Following an instruction from the finance ministry, the central bank yesterday formed a seven-member committee headed by SM Moniruzzaman, a deputy governor of the Bangladesh Bank, to bring down the interest rate to single digits.
The committee comprised representatives from private and state-owned banks representatives and will submit its recommendations within a week.
The BB committee would recommend ways to bring down the lending rates, the deposit rates and the defaulted loans.
“Following the recommendations, we will implement the decisions,” Finance Minister AHM Mustafa Kamal told reporters yesterday.
Other members of the committee are Kazi Akram Uddin Ahmed, chairman of Standard Bank, Zaid Bakht, chairman of Agrani Bank, Syed Mahbubur Rahman, managing director of Mutual Trust Bank, Md Obayed Ullah Al Masud, MD of Rupali Bank, Shah A Sarwar, MD of IFIC Bank, and Mehmood Husain, MD of NRB Bank.
Kamal also set January 1 as the latest deadline for banks to bring down the lending rates to single digit and reducing defaulted loans by this year.
“Single digit interest rates will be implemented from January 1,” he said after a meeting with chairmen and managing directors of private and state-owned banks at the National Economic Council auditorium at the planning ministry in Agargaon.
Kamal said in the beginning, the government would introduce single digit interest rates for industrial loans and working capital loans.
“The interest rate on the industrial loans and working capital loans would have to be in single digit to create jobs and attract investment.”
The single digit interest rate will not be applicable for consumers and housing loans and credit cards in January. “If needed we will include them later,” the minister said.
Some loans already enjoy single-digit interest rate.
In the last two years, the government has provided various benefits to banks to bring down the interest rate below 10 percent, but only state-owned banks have implemented the decision.
Initially, banks had announced that the interest rate on lending and deposit would come down to single digits from July 1, 2018. But, none of the rates came down, and banks blamed it on the deposit rates being sticky upwards.
Later, they pledged to lower the interest rate on lending to single digit from August 9 in the same year. But it also has not been materialised.
At yesterday’s meeting, private banks placed a number of recommendations to implement the single digit interest rate.

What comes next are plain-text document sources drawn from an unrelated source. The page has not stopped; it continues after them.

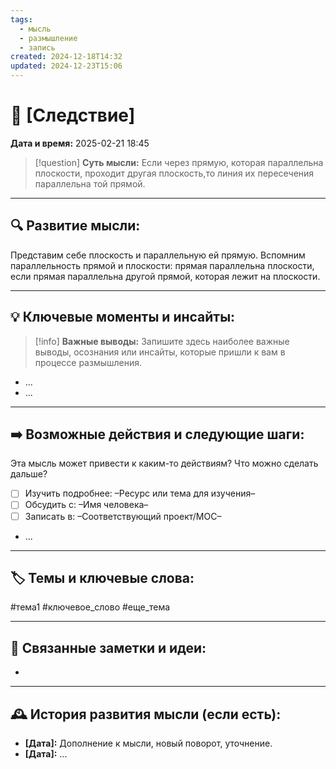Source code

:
 ```yaml
---
tags:
  - мысль
  - размышление
  - запись
created: 2024-12-18T14:32
updated: 2024-12-23T15:06
---
```


# 💭  [Следствие]

**Дата и время:** 2025-02-21 18:45

> [!question] **Суть мысли:**
> Если через прямую, которая параллельна плоскости, проходит другая плоскость,то линия их пересечения параллельна той прямой.

---

## 🔍 Развитие мысли:

Представим себе плоскость и параллельную ей прямую. Вспомним параллельность прямой и плоскости: прямая параллельна плоскости, если прямая параллельна другой прямой, которая лежит на плоскости.

---

## 💡 Ключевые моменты и инсайты:

> [!info] **Важные выводы:**
> Запишите здесь наиболее важные выводы, осознания или инсайты, которые пришли к вам в процессе размышления.

- ...
- ...

---

## ➡️ Возможные действия и следующие шаги:

Эта мысль может привести к каким-то действиям? Что можно сделать дальше?

- [ ] Изучить подробнее: –Ресурс или тема для изучения–
- [ ] Обсудить с: –Имя человека–
- [ ] Записать в: –Соответствующий проект/MOC–
- ...

---

## 🏷️ Темы и ключевые слова:

#тема1 #ключевое_слово #еще_тема

---

## 🔄 Связанные заметки и идеи:

- 

---

## 🕰️ История развития мысли (если есть):

* **[Дата]:**  Дополнение к мысли, новый поворот, уточнение.
* **[Дата]:**  ...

One of them is capping the deposit rates of project funds parked with banks.
Regarding defaulted loans, Kamal said high lending rates are the main factor behind the increasing non-performing loans. “There are no other countries where interest rates are so high.”

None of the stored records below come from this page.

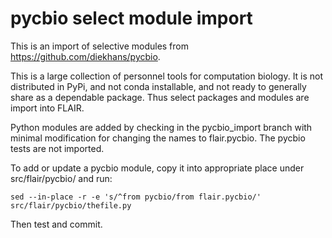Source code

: # pycbio select module import

This is an import of selective modules from
<https://github.com/diekhans/pycbio>.  

This is a large collection of personnel tools for computation biology. It is
not distributed in PyPi, and not conda installable, and not ready to generally
share as a dependable package.  Thus select packages and modules are
import into FLAIR.

Python modules are added by checking in the pycbio_import branch with minimal
modification for changing the names to flair.pycbio.  The pycbio tests are not
imported.

To add or update a pycbio module, copy it into appropriate place under src/flair/pycbio/
and run:

```
sed --in-place -r -e 's/^from pycbio/from flair.pycbio/'  src/flair/pycbio/thefile.py
```

Then test and commit.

The finance minister, after taking office in January this year, assured that the total default loans will not increase by even a penny.
But in reality, the defaulted loans have continued to increase since then.
Defaulted loans surged 24 percent to Tk 116,288 crore in September compared to that in December last year.
Kamal yesterday said the defaulted loans would not increase from December. “Rather, the defaulted loans will come down.”
He said laws would be amended to reduce the defaulted loans. The proposals aimed at the amendments would be placed at the cabinet and parliament.
The central bank has taken some steps, including giving long-term loan rescheduling facilities to reduce the defaulted loans. But a writ filed with the High Court delayed its implementation, Kamal said.
“Many borrowers stopped repaying loans in the hope of availing the loan rescheduling facilities, pushing up the defaulted loans. Now the verdict has been announced and the Bangladesh Bank will implement its plan and defaulted loans will come down.”